Top of GIVEN RECORDS

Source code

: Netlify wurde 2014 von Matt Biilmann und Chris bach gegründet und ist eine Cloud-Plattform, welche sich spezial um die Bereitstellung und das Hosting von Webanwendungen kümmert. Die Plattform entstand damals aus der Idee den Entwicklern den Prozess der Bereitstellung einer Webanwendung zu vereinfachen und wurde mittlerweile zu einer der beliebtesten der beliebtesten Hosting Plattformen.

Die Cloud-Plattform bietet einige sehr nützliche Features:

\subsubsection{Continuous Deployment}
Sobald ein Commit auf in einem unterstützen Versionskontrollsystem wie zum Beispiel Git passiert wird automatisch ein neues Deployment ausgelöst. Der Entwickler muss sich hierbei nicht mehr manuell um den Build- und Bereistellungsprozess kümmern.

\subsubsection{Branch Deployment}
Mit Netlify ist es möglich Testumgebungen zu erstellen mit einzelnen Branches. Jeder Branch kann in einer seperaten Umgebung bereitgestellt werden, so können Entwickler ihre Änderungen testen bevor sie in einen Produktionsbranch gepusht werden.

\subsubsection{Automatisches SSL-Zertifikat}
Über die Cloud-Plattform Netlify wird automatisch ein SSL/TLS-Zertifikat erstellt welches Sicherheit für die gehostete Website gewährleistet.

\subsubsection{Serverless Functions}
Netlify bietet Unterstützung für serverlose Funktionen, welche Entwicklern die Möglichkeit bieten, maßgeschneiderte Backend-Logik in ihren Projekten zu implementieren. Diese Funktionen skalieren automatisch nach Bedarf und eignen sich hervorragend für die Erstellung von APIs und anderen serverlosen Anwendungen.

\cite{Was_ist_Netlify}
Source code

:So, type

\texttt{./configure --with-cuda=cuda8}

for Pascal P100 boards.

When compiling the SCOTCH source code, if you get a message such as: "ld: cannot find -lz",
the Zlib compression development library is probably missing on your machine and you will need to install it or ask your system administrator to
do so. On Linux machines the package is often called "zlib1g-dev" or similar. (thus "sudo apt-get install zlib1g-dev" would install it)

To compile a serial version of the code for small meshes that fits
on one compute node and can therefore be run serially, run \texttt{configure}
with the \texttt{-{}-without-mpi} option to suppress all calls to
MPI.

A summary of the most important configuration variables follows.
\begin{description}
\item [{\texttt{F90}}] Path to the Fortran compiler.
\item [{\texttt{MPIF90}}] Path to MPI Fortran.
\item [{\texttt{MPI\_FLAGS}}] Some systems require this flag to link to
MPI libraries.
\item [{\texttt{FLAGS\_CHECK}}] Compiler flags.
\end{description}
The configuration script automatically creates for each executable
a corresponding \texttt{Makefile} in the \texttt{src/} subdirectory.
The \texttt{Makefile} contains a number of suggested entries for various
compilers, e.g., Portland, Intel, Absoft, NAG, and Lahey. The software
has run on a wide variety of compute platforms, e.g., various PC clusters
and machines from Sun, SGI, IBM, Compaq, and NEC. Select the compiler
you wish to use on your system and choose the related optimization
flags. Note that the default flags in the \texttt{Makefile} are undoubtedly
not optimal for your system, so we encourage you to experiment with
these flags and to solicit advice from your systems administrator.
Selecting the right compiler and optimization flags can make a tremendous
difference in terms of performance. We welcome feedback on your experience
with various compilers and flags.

Bottom of GIVEN RECORDS

**TASK DIRECTIONS:**
Read each line of the material, and wherever the word "compilers" turns up, copy that line.

**EXERCISE OUTPUT:**
compilers, e.g., Portland, Intel, Absoft, NAG, and Lahey. The software
with various compilers and flags.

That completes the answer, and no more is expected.